Stored data entries:
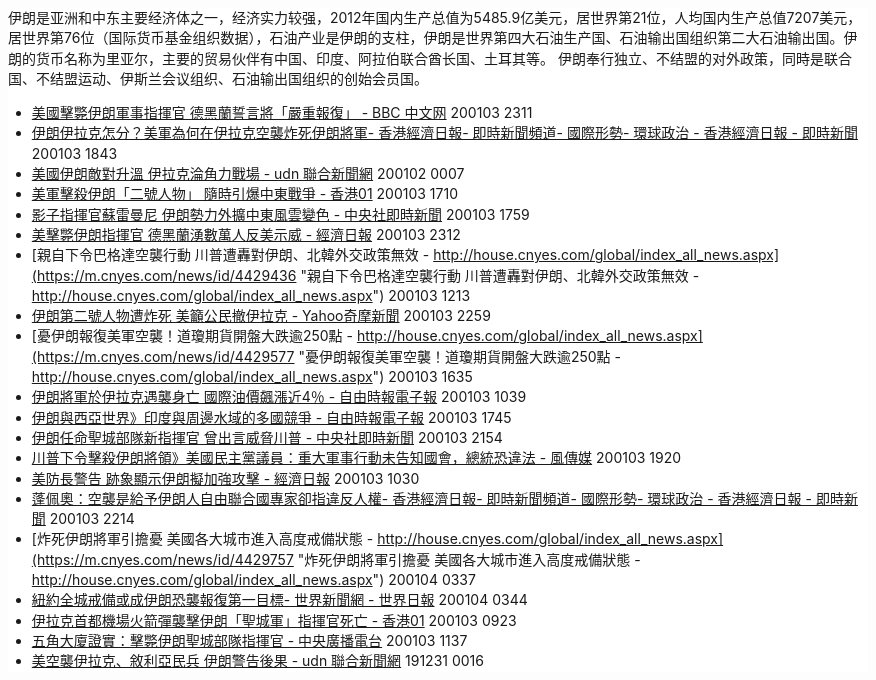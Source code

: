 伊朗是亚洲和中东主要经济体之一，经济实力较强，2012年国内生产总值为5485.9亿美元，居世界第21位，人均国内生产总值7207美元，居世界第76位（国际货币基金组织数据），石油产业是伊朗的支柱，伊朗是世界第四大石油生产国、石油输出国组织第二大石油输出国。伊朗的货币名称为里亚尔，主要的贸易伙伴有中国、印度、阿拉伯联合酋长国、土耳其等。
伊朗奉行独立、不结盟的对外政策，同時是联合国、不结盟运动、伊斯兰会议组织、石油输出国组织的创始会员国。
- [美國擊斃伊朗軍事指揮官 德黑蘭誓言將「嚴重報復」 - BBC 中文网](https://www.bbc.com/zhongwen/trad/world-50982193 "美國擊斃伊朗軍事指揮官 德黑蘭誓言將「嚴重報復」 - BBC 中文网") 200103 2311
- [伊朗伊拉克怎分？美軍為何在伊拉克空襲炸死伊朗將軍- 香港經濟日報- 即時新聞頻道- 國際形勢- 環球政治 - 香港經濟日報 - 即時新聞](https://inews.hket.com/article/2533300 "伊朗伊拉克怎分？美軍為何在伊拉克空襲炸死伊朗將軍- 香港經濟日報- 即時新聞頻道- 國際形勢- 環球政治 - 香港經濟日報 - 即時新聞") 200103 1843
- [美國伊朗敵對升溫 伊拉克淪角力戰場 - udn 聯合新聞網](https://udn.com/news/story/11314/4262440 "美國伊朗敵對升溫 伊拉克淪角力戰場 - udn 聯合新聞網") 200102 0007
- [美軍擊殺伊朗「二號人物」 隨時引爆中東戰爭 - 香港01](https://www.hk01.com/01%E8%A7%80%E9%BB%9E/417341/%E7%BE%8E%E8%BB%8D%E6%93%8A%E6%AE%BA%E4%BC%8A%E6%9C%97-%E4%BA%8C%E8%99%9F%E4%BA%BA%E7%89%A9-%E9%9A%A8%E6%99%82%E5%BC%95%E7%88%86%E4%B8%AD%E6%9D%B1%E6%88%B0%E7%88%AD "美軍擊殺伊朗「二號人物」 隨時引爆中東戰爭 - 香港01") 200103 1710
- [影子指揮官蘇雷曼尼 伊朗勢力外擴中東風雲變色 - 中央社即時新聞](https://www.cna.com.tw/news/firstnews/202001030218.aspx "影子指揮官蘇雷曼尼 伊朗勢力外擴中東風雲變色 - 中央社即時新聞") 200103 1759
- [美擊斃伊朗指揮官 德黑蘭湧數萬人反美示威 - 經濟日報](https://money.udn.com/money/story/5599/4266637 "美擊斃伊朗指揮官 德黑蘭湧數萬人反美示威 - 經濟日報") 200103 2312
- [親自下令巴格達空襲行動 川普遭轟對伊朗、北韓外交政策無效 - http://house.cnyes.com/global/index_all_news.aspx](https://m.cnyes.com/news/id/4429436 "親自下令巴格達空襲行動 川普遭轟對伊朗、北韓外交政策無效 - http://house.cnyes.com/global/index_all_news.aspx") 200103 1213
- [伊朗第二號人物遭炸死 美籲公民撤伊拉克 - Yahoo奇摩新聞](https://tw.news.yahoo.com/%E4%BC%8A%E6%9C%97%E7%AC%AC%E4%BA%8C%E8%99%9F%E4%BA%BA%E7%89%A9%E9%81%AD%E7%82%B8%E6%AD%BB-%E7%BE%8E%E7%B1%B2%E5%85%AC%E6%B0%91%E6%92%A4%E4%BC%8A%E6%8B%89%E5%85%8B-145944877.html "伊朗第二號人物遭炸死 美籲公民撤伊拉克 - Yahoo奇摩新聞") 200103 2259
- [憂伊朗報復美軍空襲！道瓊期貨開盤大跌逾250點 - http://house.cnyes.com/global/index_all_news.aspx](https://m.cnyes.com/news/id/4429577 "憂伊朗報復美軍空襲！道瓊期貨開盤大跌逾250點 - http://house.cnyes.com/global/index_all_news.aspx") 200103 1635
- [伊朗將軍於伊拉克遇襲身亡 國際油價飆漲近4％ - 自由時報電子報](https://ec.ltn.com.tw/article/breakingnews/3028508 "伊朗將軍於伊拉克遇襲身亡 國際油價飆漲近4％ - 自由時報電子報") 200103 1039
- [伊朗與西亞世界》印度與周邊水域的多國競爭 - 自由時報電子報](https://talk.ltn.com.tw/article/breakingnews/3028853 "伊朗與西亞世界》印度與周邊水域的多國競爭 - 自由時報電子報") 200103 1745
- [伊朗任命聖城部隊新指揮官 曾出言威脅川普 - 中央社即時新聞](https://www.cna.com.tw/news/aopl/202001030294.aspx "伊朗任命聖城部隊新指揮官 曾出言威脅川普 - 中央社即時新聞") 200103 2154
- [川普下令擊殺伊朗將領》美國民主黨議員：重大軍事行動未告知國會，總統恐違法 - 風傳媒](https://www.storm.mg/article/2139764 "川普下令擊殺伊朗將領》美國民主黨議員：重大軍事行動未告知國會，總統恐違法 - 風傳媒") 200103 1920
- [美防長警告 跡象顯示伊朗擬加強攻擊 - 經濟日報](https://money.udn.com/money/story/10511/4264912 "美防長警告 跡象顯示伊朗擬加強攻擊 - 經濟日報") 200103 1030
- [蓬佩奧：空襲是給予伊朗人自由聯合國專家卻指違反人權- 香港經濟日報- 即時新聞頻道- 國際形勢- 環球政治 - 香港經濟日報 - 即時新聞](https://inews.hket.com/article/2533532/%E8%93%AC%E4%BD%A9%E5%A5%A7%EF%BC%9A%E7%A9%BA%E8%A5%B2%E6%98%AF%E7%B5%A6%E4%BA%88%E4%BC%8A%E6%9C%97%E4%BA%BA%E8%87%AA%E7%94%B1%20%E8%81%AF%E5%90%88%E5%9C%8B%E5%B0%88%E5%AE%B6%E5%8D%BB%E6%8C%87%E9%81%95%E5%8F%8D%E4%BA%BA%E6%AC%8A "蓬佩奧：空襲是給予伊朗人自由聯合國專家卻指違反人權- 香港經濟日報- 即時新聞頻道- 國際形勢- 環球政治 - 香港經濟日報 - 即時新聞") 200103 2214
- [炸死伊朗將軍引擔憂 美國各大城市進入高度戒備狀態 - http://house.cnyes.com/global/index_all_news.aspx](https://m.cnyes.com/news/id/4429757 "炸死伊朗將軍引擔憂 美國各大城市進入高度戒備狀態 - http://house.cnyes.com/global/index_all_news.aspx") 200104 0337
- [紐約全城戒備或成伊朗恐襲報復第一目標- 世界新聞網 - 世界日報](https://www.worldjournal.com/6713849/article-%E7%BE%8E%E4%BC%8A%E9%97%9C%E4%BF%82%E7%B7%8A%E5%BC%B5-%E7%B4%90%E7%B4%84%E5%85%A8%E5%9F%8E%E6%88%92%E5%82%99-%E6%88%96%E6%88%90%E6%81%90%E8%A5%B2%E5%A0%B1%E5%BE%A9%E7%AC%AC%E4%B8%80%E7%9B%AE%E6%A8%99/ "紐約全城戒備或成伊朗恐襲報復第一目標- 世界新聞網 - 世界日報") 200104 0344
- [伊拉克首都機場火箭彈襲擊伊朗「聖城軍」指揮官死亡 - 香港01](https://www.hk01.com/%E5%8D%B3%E6%99%82%E5%9C%8B%E9%9A%9B/417031/%E4%BC%8A%E6%8B%89%E5%85%8B%E9%A6%96%E9%83%BD%E6%A9%9F%E5%A0%B4%E7%81%AB%E7%AE%AD%E5%BD%88%E8%A5%B2%E6%93%8A-%E4%BC%8A%E6%9C%97-%E8%81%96%E5%9F%8E%E8%BB%8D-%E6%8C%87%E6%8F%AE%E5%AE%98%E6%AD%BB%E4%BA%A1 "伊拉克首都機場火箭彈襲擊伊朗「聖城軍」指揮官死亡 - 香港01") 200103 0923
- [五角大廈證實：擊斃伊朗聖城部隊指揮官 - 中央廣播電台](https://www.rti.org.tw/news/view/id/2046913 "五角大廈證實：擊斃伊朗聖城部隊指揮官 - 中央廣播電台") 200103 1137
- [美空襲伊拉克、敘利亞民兵 伊朗警告後果 - udn 聯合新聞網](https://udn.com/news/story/11314/4258756 "美空襲伊拉克、敘利亞民兵 伊朗警告後果 - udn 聯合新聞網") 191231 0016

▶ Exercise description
The string "香港經濟日報" marks the lines to copy; report each of them from the data above.

▶ Written answer
- [伊朗伊拉克怎分？美軍為何在伊拉克空襲炸死伊朗將軍- 香港經濟日報- 即時新聞頻道- 國際形勢- 環球政治 - 香港經濟日報 - 即時新聞](https://inews.hket.com/article/2533300 "伊朗伊拉克怎分？美軍為何在伊拉克空襲炸死伊朗將軍- 香港經濟日報- 即時新聞頻道- 國際形勢- 環球政治 - 香港經濟日報 - 即時新聞") 200103 1843
- [蓬佩奧：空襲是給予伊朗人自由聯合國專家卻指違反人權- 香港經濟日報- 即時新聞頻道- 國際形勢- 環球政治 - 香港經濟日報 - 即時新聞](https://inews.hket.com/article/2533532/%E8%93%AC%E4%BD%A9%E5%A5%A7%EF%BC%9A%E7%A9%BA%E8%A5%B2%E6%98%AF%E7%B5%A6%E4%BA%88%E4%BC%8A%E6%9C%97%E4%BA%BA%E8%87%AA%E7%94%B1%20%E8%81%AF%E5%90%88%E5%9C%8B%E5%B0%88%E5%AE%B6%E5%8D%BB%E6%8C%87%E9%81%95%E5%8F%8D%E4%BA%BA%E6%AC%8A "蓬佩奧：空襲是給予伊朗人自由聯合國專家卻指違反人權- 香港經濟日報- 即時新聞頻道- 國際形勢- 環球政治 - 香港經濟日報 - 即時新聞") 200103 2214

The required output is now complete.